In order for you to receive the upcoming dividend you must already own or you must purchase the stock prior to the ex-dividend date.
It is important to know when you buy or sell stock, there is a three-day settlement (three stock trading days) on all buy or sell orders.
Here is an example: The ex-dividend date is two stock business days prior to the record date. To be a stockholder on the Record Date you must purchase the stock before the ex-dividend date. The latest date you can buy the stock to be a stockholder on record and be entitled to the dividend would be one day prior to the ex-dividend date to allow for the three stock trading day settlement of the stock purchase. If you purchase the stock the day before the ex-dividend date you would be a stockholder on the record date and would be entitled to receive the dividend payment.

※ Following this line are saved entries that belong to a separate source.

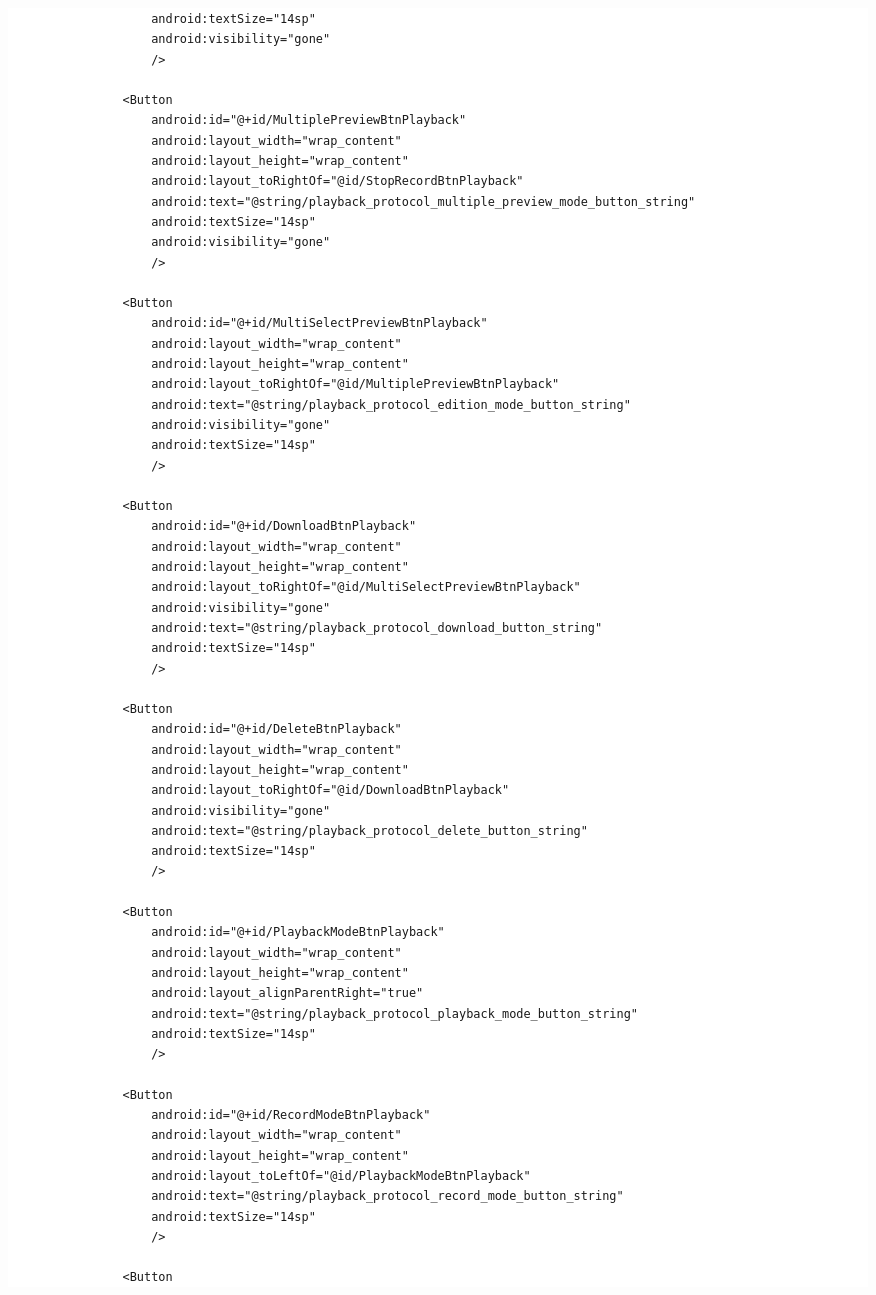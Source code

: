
```
                    android:textSize="14sp"
                    android:visibility="gone"
                    />

                <Button
                    android:id="@+id/MultiplePreviewBtnPlayback"
                    android:layout_width="wrap_content"
                    android:layout_height="wrap_content"
                    android:layout_toRightOf="@id/StopRecordBtnPlayback"
                    android:text="@string/playback_protocol_multiple_preview_mode_button_string"
                    android:textSize="14sp"
                    android:visibility="gone"
                    />

                <Button
                    android:id="@+id/MultiSelectPreviewBtnPlayback"
                    android:layout_width="wrap_content"
                    android:layout_height="wrap_content"
                    android:layout_toRightOf="@id/MultiplePreviewBtnPlayback"
                    android:text="@string/playback_protocol_edition_mode_button_string"
                    android:visibility="gone"
                    android:textSize="14sp" 
                    />

                <Button
                    android:id="@+id/DownloadBtnPlayback"
                    android:layout_width="wrap_content"
                    android:layout_height="wrap_content"
                    android:layout_toRightOf="@id/MultiSelectPreviewBtnPlayback"
                    android:visibility="gone"
                    android:text="@string/playback_protocol_download_button_string"
                    android:textSize="14sp"
                    />

                <Button
                    android:id="@+id/DeleteBtnPlayback"
                    android:layout_width="wrap_content"
                    android:layout_height="wrap_content"
                    android:layout_toRightOf="@id/DownloadBtnPlayback"
                    android:visibility="gone"
                    android:text="@string/playback_protocol_delete_button_string"
                    android:textSize="14sp"
                    />

                <Button 
                    android:id="@+id/PlaybackModeBtnPlayback"
                    android:layout_width="wrap_content"
                    android:layout_height="wrap_content"
                    android:layout_alignParentRight="true"
                    android:text="@string/playback_protocol_playback_mode_button_string"
                    android:textSize="14sp"
                    />

                <Button 
                    android:id="@+id/RecordModeBtnPlayback"
                    android:layout_width="wrap_content"
                    android:layout_height="wrap_content"
                    android:layout_toLeftOf="@id/PlaybackModeBtnPlayback"
                    android:text="@string/playback_protocol_record_mode_button_string"
                    android:textSize="14sp"
                    />

                <Button 
```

You must be a stockholder on the record date to receive the dividend payment.
You do not have to sell the stock after the record date to be entitled to the dividend. However, you must hold and sell your stock on the ex-dividend date or after to be entitled to the dividend payment. In this example, assuming that you purchased the stock one day before the ex-dividend date, you would be a stockholder on record date. If you sell the stock on the ex-dividend date, the buyer of your stock would be a stockholder one day after the record date given the three stock business trading day settlement. The person that bought your stock would not be entitled to receive the dividend.
You must only own the stock one-day to be entitled to receive the dividend payment.
If you buy before the ex-dividend date, and sell on the ex-dividend date or after, you receive the dividend payment. Selling your stock before the ex-dividend date means you are also selling away your right to the stock dividend.
Like any trading system, overall market sentiment and momentum is key. One advantage is that dividend paying stocks do have a tendency to be much more stable and predictable and have the tendency to appreciate in price due to the dividend payment.
If the "holders of record" date is February 5th, the ex-dividend date is February 3rd, and you must have bought the stock by February 2nd.